BERGAMOT, 13th August 1917, North Atlantic - torpedoed by German "U-84". "Bergamot" serving as a Special Service Q-ship when lost. One source refers to her acting as a partner to submarine "E.48"; her casualties are not known

CANDYTUFT, 18th November 1917, Central Mediterranean, off Cape Bigli, near Bougie, Algeria - torpedoed twice by German "U-39". "Candytuft" serving as a Special Service Q-ship (aliases included "Parritt") when lost, drifted ashore on the North African coast a wreck with both bow and stern blown off.

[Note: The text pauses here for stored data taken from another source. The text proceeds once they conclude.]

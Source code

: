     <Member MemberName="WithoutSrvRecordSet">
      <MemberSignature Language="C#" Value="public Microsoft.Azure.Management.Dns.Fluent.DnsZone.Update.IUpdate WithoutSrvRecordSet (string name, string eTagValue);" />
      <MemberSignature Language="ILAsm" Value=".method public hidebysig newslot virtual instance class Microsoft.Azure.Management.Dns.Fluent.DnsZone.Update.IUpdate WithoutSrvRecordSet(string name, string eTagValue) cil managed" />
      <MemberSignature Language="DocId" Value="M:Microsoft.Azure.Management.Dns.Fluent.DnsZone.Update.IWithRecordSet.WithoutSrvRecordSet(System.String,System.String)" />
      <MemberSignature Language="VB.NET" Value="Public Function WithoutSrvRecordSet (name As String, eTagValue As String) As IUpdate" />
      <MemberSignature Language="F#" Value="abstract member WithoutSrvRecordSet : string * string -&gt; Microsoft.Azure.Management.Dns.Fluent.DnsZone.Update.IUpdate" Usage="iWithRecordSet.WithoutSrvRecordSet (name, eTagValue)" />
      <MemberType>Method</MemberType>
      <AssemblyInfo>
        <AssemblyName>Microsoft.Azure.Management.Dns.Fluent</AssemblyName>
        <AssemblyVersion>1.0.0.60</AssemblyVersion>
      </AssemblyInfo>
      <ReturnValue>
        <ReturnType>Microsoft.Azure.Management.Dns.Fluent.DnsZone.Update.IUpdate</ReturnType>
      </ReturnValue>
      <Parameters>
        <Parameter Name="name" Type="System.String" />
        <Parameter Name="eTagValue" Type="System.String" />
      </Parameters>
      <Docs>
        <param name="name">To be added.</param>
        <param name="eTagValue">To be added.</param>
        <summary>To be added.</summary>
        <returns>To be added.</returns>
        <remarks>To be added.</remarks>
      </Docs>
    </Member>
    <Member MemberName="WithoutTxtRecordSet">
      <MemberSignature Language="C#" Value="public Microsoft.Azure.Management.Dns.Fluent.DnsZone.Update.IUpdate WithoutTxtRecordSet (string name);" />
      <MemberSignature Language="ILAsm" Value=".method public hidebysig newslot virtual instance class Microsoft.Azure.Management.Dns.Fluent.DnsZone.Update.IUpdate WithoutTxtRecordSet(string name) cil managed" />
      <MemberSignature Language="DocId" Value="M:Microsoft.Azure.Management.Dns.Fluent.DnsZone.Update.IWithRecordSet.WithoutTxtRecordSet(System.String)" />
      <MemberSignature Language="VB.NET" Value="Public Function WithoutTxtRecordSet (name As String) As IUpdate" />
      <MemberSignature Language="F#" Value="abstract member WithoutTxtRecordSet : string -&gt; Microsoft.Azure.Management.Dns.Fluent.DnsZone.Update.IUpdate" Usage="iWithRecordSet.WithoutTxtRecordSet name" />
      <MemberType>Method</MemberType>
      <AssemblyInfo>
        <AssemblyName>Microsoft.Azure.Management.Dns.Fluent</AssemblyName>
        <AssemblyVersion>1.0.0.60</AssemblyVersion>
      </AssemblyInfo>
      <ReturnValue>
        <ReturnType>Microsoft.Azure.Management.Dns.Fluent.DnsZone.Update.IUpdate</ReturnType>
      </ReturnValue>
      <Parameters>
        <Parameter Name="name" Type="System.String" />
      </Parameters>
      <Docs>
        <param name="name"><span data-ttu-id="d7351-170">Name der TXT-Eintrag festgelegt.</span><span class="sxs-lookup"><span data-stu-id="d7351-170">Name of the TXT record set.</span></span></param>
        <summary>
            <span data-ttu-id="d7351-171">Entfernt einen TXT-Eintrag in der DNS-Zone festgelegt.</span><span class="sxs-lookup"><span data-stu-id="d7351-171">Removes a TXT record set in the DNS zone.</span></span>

Chrysanthemum - Royal Naval Reserve drill and guardship on River Thames, London

COWSLIP, 25th April 1918, North Atlantic, off Cape Spartel, Tangier off the Strait of Gibraltar - torpedoed by German "UB-105". "Cowslip" is sometimes referred to as Special Service Q-ship but was not necessarily sailing in this role when lost. Some sources put her loss location off Morocco; casualties not known

RHODODENDRON, 5th May 1918, North Sea - torpedoed by German "U-70". Believed serving as a convoy escort at the time of her loss

Saxifrage - Royal Naval Reserve drill ship "President" on River Thames, London

6. "24" CLASS Fleet Sweeping Sloops, 10 completed by Armistice - 1,320t, 17 knots, 2-4in, 82 crew, 1918  


7. "P-BOAT" type Patrol Craft, 40 craft, 2 lost - 615t, 20 knots, 1-4in/1-2pdr/2-14in tt, c 50 crew, 1916-18.

Planned as utility destroyers. All served with the Dover Patrol, Nore Local Defence Flotilla or Portsmouth Escort Force

 P.12, 4th November 1918, English Channel, 0.5 miles SE of Culver Cliff, Isle of Wight, S coast of England (50-39’N, 01-05’W) - collision. Serving with the Portsmouth escort force and on patrol at the time when in collision with an apparently unidentified ship. The larger stern half sank in the above position; the smaller bow section was beached in Whitecliff Bay.

P.26, 10th April 1917, English Channel, off Le Havre, France - mined. No other information; casualties not known

8. "PC-BOAT" Decoy Patrol Boats, 20 boats, 2 lost - 690t, 20 knots, 1-4in/2-12pdr, c 50 crew, 1916-18.

All built as Q-ships with mercantile appearance, first ten were started as P-boats and completed as PC-boats. All based at Pembroke

9. "KIL" class patrol gunboats, Few completed by Armistice - 895t, 13 knots, 1-4in, 40 crew, 1918.